(SUPPLIED DATA Opens)

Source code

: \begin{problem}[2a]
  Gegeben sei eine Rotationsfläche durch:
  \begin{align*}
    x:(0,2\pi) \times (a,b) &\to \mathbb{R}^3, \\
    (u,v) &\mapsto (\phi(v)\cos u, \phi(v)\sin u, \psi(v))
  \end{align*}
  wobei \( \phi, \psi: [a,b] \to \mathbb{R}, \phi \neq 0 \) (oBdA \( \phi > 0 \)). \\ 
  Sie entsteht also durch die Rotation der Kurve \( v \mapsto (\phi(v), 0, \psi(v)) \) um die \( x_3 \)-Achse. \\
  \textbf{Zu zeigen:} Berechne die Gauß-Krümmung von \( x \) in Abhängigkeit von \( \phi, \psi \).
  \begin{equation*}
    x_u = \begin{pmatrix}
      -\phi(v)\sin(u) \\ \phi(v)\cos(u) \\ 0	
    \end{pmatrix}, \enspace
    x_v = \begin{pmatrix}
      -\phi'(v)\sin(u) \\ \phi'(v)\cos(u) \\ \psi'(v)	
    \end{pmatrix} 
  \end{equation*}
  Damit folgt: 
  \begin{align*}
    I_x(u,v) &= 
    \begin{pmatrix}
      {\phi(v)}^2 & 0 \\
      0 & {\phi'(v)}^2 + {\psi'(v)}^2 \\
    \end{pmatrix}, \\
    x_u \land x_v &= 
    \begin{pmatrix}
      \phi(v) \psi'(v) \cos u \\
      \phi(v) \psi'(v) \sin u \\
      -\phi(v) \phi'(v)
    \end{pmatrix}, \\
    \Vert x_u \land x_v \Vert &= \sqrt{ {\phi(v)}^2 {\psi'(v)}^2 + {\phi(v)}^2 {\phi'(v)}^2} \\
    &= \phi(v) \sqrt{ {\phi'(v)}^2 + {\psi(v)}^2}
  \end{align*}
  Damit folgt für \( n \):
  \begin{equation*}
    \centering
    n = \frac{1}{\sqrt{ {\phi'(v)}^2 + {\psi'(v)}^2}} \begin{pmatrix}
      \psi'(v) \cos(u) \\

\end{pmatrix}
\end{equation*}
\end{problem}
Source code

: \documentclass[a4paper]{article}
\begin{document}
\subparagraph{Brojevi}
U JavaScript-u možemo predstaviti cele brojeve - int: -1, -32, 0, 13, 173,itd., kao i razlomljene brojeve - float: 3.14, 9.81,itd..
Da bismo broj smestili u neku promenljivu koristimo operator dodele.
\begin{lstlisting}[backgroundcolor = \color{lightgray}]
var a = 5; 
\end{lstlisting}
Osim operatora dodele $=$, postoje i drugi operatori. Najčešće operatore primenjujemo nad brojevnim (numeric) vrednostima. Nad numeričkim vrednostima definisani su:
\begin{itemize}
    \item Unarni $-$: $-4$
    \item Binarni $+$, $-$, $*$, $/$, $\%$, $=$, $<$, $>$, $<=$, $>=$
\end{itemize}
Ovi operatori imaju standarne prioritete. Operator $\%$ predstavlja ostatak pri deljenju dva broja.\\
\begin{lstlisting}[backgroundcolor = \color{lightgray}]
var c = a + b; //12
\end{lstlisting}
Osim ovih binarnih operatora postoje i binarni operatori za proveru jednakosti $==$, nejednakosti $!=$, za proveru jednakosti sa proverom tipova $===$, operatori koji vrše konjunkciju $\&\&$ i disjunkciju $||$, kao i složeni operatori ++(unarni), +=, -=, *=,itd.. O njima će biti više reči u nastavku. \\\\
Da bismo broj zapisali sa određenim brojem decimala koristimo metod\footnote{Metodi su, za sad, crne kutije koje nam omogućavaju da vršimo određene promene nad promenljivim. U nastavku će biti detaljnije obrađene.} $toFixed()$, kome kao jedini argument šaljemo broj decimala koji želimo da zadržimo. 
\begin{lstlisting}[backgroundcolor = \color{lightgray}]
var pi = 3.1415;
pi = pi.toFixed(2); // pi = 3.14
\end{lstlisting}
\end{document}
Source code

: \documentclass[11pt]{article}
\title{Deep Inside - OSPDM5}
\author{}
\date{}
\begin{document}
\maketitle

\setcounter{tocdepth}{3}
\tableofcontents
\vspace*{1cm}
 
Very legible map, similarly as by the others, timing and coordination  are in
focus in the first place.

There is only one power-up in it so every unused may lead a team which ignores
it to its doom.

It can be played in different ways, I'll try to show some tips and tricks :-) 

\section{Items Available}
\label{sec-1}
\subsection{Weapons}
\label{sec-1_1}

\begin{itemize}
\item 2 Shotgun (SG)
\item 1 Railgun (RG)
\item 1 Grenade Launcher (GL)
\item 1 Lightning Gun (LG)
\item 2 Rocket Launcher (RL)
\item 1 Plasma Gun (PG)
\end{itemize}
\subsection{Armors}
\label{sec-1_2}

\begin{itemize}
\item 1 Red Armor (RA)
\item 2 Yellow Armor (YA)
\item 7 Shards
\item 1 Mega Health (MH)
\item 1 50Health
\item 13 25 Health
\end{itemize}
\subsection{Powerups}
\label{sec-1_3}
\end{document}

(SUPPLIED DATA Closes)

- _TASK DESCRIPTION_: Your task is to reproduce the whole listing exactly.

- _RESPONSE AREA_:
Source code

: \begin{problem}[2a]
  Gegeben sei eine Rotationsfläche durch:
  \begin{align*}
    x:(0,2\pi) \times (a,b) &\to \mathbb{R}^3, \\
    (u,v) &\mapsto (\phi(v)\cos u, \phi(v)\sin u, \psi(v))
  \end{align*}
  wobei \( \phi, \psi: [a,b] \to \mathbb{R}, \phi \neq 0 \) (oBdA \( \phi > 0 \)). \\ 
  Sie entsteht also durch die Rotation der Kurve \( v \mapsto (\phi(v), 0, \psi(v)) \) um die \( x_3 \)-Achse. \\
  \textbf{Zu zeigen:} Berechne die Gauß-Krümmung von \( x \) in Abhängigkeit von \( \phi, \psi \).
  \begin{equation*}
    x_u = \begin{pmatrix}
      -\phi(v)\sin(u) \\ \phi(v)\cos(u) \\ 0	
    \end{pmatrix}, \enspace
    x_v = \begin{pmatrix}
      -\phi'(v)\sin(u) \\ \phi'(v)\cos(u) \\ \psi'(v)	
    \end{pmatrix} 
  \end{equation*}
  Damit folgt: 
  \begin{align*}
    I_x(u,v) &= 
    \begin{pmatrix}
      {\phi(v)}^2 & 0 \\
      0 & {\phi'(v)}^2 + {\psi'(v)}^2 \\
    \end{pmatrix}, \\
    x_u \land x_v &= 
    \begin{pmatrix}
      \phi(v) \psi'(v) \cos u \\
      \phi(v) \psi'(v) \sin u \\
      -\phi(v) \phi'(v)
    \end{pmatrix}, \\
    \Vert x_u \land x_v \Vert &= \sqrt{ {\phi(v)}^2 {\psi'(v)}^2 + {\phi(v)}^2 {\phi'(v)}^2} \\
    &= \phi(v) \sqrt{ {\phi'(v)}^2 + {\psi(v)}^2}
  \end{align*}
  Damit folgt für \( n \):
  \begin{equation*}
    \centering
    n = \frac{1}{\sqrt{ {\phi'(v)}^2 + {\psi'(v)}^2}} \begin{pmatrix}
      \psi'(v) \cos(u) \\

\end{pmatrix}
\end{equation*}
\end{problem}
Source code

: \documentclass[a4paper]{article}
\begin{document}
\subparagraph{Brojevi}
U JavaScript-u možemo predstaviti cele brojeve - int: -1, -32, 0, 13, 173,itd., kao i razlomljene brojeve - float: 3.14, 9.81,itd..
Da bismo broj smestili u neku promenljivu koristimo operator dodele.
\begin{lstlisting}[backgroundcolor = \color{lightgray}]
var a = 5; 
\end{lstlisting}
Osim operatora dodele $=$, postoje i drugi operatori. Najčešće operatore primenjujemo nad brojevnim (numeric) vrednostima. Nad numeričkim vrednostima definisani su:
\begin{itemize}
    \item Unarni $-$: $-4$
    \item Binarni $+$, $-$, $*$, $/$, $\%$, $=$, $<$, $>$, $<=$, $>=$
\end{itemize}
Ovi operatori imaju standarne prioritete. Operator $\%$ predstavlja ostatak pri deljenju dva broja.\\
\begin{lstlisting}[backgroundcolor = \color{lightgray}]
var c = a + b; //12
\end{lstlisting}
Osim ovih binarnih operatora postoje i binarni operatori za proveru jednakosti $==$, nejednakosti $!=$, za proveru jednakosti sa proverom tipova $===$, operatori koji vrše konjunkciju $\&\&$ i disjunkciju $||$, kao i složeni operatori ++(unarni), +=, -=, *=,itd.. O njima će biti više reči u nastavku. \\\\
Da bismo broj zapisali sa određenim brojem decimala koristimo metod\footnote{Metodi su, za sad, crne kutije koje nam omogućavaju da vršimo određene promene nad promenljivim. U nastavku će biti detaljnije obrađene.} $toFixed()$, kome kao jedini argument šaljemo broj decimala koji želimo da zadržimo. 
\begin{lstlisting}[backgroundcolor = \color{lightgray}]
var pi = 3.1415;
pi = pi.toFixed(2); // pi = 3.14
\end{lstlisting}
\end{document}
Source code

: \documentclass[11pt]{article}
\title{Deep Inside - OSPDM5}
\author{}
\date{}
\begin{document}
\maketitle

\setcounter{tocdepth}{3}
\tableofcontents
\vspace*{1cm}
 
Very legible map, similarly as by the others, timing and coordination  are in
focus in the first place.

There is only one power-up in it so every unused may lead a team which ignores
it to its doom.

It can be played in different ways, I'll try to show some tips and tricks :-) 

\section{Items Available}
\label{sec-1}
\subsection{Weapons}
\label{sec-1_1}

\begin{itemize}
\item 2 Shotgun (SG)
\item 1 Railgun (RG)
\item 1 Grenade Launcher (GL)
\item 1 Lightning Gun (LG)
\item 2 Rocket Launcher (RL)
\item 1 Plasma Gun (PG)
\end{itemize}
\subsection{Armors}
\label{sec-1_2}

\begin{itemize}
\item 1 Red Armor (RA)
\item 2 Yellow Armor (YA)
\item 7 Shards
\item 1 Mega Health (MH)
\item 1 50Health
\item 13 25 Health
\end{itemize}
\subsection{Powerups}
\label{sec-1_3}
\end{document}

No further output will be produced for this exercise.